Normalized solutions for a coupled Schr\"odinger system

TL;DR

This paper proves the existence of normalized solutions for a coupled Schrödinger system using bifurcation theory, covering a wide range of parameters, and establishes nonexistence results, advancing understanding beyond fixed-frequency approaches.

Contribution

Introduces a bifurcation and continuation method to find normalized solutions for coupled Schrödinger equations with prescribed masses, extending the parameter range beyond previous fixed-frequency methods.

Findings

Normalized solutions exist for all positive masses and large parameter ranges.

Nonexistence of positive solutions under certain conditions.

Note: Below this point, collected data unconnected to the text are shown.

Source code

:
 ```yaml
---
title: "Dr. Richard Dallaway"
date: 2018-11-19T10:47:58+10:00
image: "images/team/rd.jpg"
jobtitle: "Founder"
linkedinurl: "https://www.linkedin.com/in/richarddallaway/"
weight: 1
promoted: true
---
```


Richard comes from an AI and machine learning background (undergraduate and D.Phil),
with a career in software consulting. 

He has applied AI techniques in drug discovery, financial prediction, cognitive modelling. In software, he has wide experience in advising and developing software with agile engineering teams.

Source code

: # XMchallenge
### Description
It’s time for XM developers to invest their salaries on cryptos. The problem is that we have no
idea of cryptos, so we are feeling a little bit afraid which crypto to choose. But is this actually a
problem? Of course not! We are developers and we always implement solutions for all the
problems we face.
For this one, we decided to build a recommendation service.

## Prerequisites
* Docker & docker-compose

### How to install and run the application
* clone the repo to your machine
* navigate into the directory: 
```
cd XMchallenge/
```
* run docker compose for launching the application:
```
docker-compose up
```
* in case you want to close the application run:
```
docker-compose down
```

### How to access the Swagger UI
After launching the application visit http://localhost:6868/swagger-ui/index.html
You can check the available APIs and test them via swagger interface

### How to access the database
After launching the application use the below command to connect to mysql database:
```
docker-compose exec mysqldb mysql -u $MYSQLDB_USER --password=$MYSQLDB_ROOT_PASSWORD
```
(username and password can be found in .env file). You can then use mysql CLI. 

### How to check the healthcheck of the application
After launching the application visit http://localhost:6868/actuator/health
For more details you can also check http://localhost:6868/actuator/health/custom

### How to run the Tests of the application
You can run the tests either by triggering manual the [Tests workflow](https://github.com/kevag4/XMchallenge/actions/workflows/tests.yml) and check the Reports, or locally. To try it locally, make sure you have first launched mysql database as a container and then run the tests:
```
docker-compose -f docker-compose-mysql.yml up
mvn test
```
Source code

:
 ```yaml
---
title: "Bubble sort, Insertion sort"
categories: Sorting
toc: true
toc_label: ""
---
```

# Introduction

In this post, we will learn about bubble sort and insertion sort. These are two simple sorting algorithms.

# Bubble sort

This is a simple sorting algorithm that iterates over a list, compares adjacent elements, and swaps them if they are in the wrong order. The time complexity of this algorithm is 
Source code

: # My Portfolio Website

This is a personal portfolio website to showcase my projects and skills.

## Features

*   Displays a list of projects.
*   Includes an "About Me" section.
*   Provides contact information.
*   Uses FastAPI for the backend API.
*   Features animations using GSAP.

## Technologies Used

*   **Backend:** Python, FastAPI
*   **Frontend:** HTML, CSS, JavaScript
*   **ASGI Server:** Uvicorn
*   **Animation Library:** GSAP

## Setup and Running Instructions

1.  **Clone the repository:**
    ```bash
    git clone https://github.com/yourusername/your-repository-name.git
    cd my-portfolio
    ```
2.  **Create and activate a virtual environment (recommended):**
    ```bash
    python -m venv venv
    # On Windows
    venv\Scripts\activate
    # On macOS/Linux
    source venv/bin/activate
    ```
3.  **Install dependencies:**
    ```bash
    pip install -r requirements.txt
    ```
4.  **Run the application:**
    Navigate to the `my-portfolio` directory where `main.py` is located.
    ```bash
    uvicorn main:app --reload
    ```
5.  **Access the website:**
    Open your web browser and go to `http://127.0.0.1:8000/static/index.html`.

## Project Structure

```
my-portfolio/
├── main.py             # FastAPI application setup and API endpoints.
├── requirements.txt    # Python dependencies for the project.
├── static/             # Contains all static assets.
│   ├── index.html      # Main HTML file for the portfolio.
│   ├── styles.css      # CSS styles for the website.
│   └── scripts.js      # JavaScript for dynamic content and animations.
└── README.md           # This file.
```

Existence holds especially when the nonlinearities are symmetric (μ₁=μ₂).

Abstract

In the present paper, we prove the existence of solutions $(\lambda_1,\lambda_2,u,v)\in\mathbb{R}^2\times H^1(\mathbb{R}^3,\mathbb{R}^2)$ to systems of coupled Schr\"odinger equations $$ \begin{cases} -\Delta u+\lambda_1u=\mu_1 u^3+\beta uv^2\quad &\hbox{in}\;\mathbb{R}^3\\ -\Delta v+\lambda_2v=\mu_2 v^3+\beta u^2v\quad&\hbox{in}\;\mathbb{R}^3\\ u,v>0&\hbox{in}\;\mathbb{R}^3 \end{cases} $$ satisfying the normalization constraint $ \displaystyle\int_{\mathbb{R}^3}u^2=a^2\quad\hbox{and}\;\int_{\mathbb{R}^3}v^2=b^2, $ which appear in binary mixtures of Bose-Einstein condensates or in nonlinear optics. The parameters $\mu_1,\mu_2,\beta>0$ are prescribed as are the masses $a,b>0$. The system has been considered mostly in the fixed frequency case. And when the masses are prescribed, the standard approach to this problem is variational with $\lambda_1,\lambda_2$ appearing as Lagrange multipliers. Here we present a new approach based on bifurcation theory and the continuation method. We obtain the existence of normalized solutions for any given $a,b>0$ for $\beta$ in a large range. We also give a result about the nonexistence of positive solutions. From which one can see that our existence theorem is almost the best. Especially, if $\mu_1=\mu_2$ we prove that normalized solutions exist for all $\beta>0$ and all $a,b>0$.